Integrating Membrane Permeability Engineering and Enzyme Design for Efficient Production of Ergothioneine in E. coli

Ergothioneine (EGT) is a powerful and natural antioxidant, which can protect cells in the human body from oxidative damage. Numerous studies have attempted to enhance the heterologous synthesis. However, research on EGT transport out of Escherichia coli cells and the wild-type enzyme from Trichoderma reesei is rare. Here, membrane permeability engineering and protein engineering are combined to improve EGT production in E. coli. After metabolic engineering to enhance precursor supply, we deleted the genes involved in lipopolysaccharide biosynthesis to increase the membrane permeability, which promoted EGT production. Further, a mutant of Tregt2^E155C with improved catalytic capacity was created, and the expression level of enzymes involved in EGT synthesis was optimized.

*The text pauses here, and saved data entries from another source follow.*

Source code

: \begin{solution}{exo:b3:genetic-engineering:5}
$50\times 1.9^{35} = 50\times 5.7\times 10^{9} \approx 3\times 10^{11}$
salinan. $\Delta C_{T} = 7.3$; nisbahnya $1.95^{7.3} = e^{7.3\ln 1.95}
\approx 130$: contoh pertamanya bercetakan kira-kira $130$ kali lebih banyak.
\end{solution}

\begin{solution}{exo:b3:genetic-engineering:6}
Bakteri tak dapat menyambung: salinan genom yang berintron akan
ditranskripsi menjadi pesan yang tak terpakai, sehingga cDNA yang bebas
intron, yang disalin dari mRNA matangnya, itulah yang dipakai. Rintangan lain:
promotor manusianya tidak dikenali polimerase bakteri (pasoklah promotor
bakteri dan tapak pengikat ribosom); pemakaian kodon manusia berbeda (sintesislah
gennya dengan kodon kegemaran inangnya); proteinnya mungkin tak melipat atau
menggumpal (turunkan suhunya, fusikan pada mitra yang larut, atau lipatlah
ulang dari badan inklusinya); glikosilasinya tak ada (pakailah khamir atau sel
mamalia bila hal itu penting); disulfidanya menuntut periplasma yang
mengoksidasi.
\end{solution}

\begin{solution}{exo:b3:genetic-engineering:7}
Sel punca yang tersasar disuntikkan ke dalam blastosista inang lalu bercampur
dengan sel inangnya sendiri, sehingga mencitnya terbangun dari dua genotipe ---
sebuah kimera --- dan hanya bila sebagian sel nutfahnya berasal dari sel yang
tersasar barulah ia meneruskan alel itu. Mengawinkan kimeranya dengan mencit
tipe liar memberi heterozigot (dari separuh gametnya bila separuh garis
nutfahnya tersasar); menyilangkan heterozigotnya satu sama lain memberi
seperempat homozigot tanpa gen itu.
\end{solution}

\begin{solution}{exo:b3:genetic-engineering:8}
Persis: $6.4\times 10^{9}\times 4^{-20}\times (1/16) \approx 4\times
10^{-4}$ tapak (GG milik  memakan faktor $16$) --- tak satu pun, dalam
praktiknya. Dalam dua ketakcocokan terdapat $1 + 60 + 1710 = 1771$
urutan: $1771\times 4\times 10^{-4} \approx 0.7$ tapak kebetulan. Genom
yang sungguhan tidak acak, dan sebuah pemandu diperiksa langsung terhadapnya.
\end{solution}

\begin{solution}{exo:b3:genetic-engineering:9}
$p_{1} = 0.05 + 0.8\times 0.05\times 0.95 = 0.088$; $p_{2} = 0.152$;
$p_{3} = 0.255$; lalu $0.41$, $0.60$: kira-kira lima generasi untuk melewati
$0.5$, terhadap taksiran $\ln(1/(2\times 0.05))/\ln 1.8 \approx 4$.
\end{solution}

Finally, fermentation parameters were systematically tuned to maximize the EGT production. The engineered strain MT9-PET-T1/RSF-T2^E155C produced 334.20 ± 6.33 mg/L EGT during 48 h of shake-flask fermentation, corresponding to an 8.4-fold increase compared with wild-type strain MT1. When scaled up to 5 L bioreactors, the strain achieved a final EGT titer of 4.06 g/L within 96 h (42.29 mg/L/h). Our work shows significant implications for EGT synthesis and is also a reference for manipulating E. coli to synthesize other biomolecules.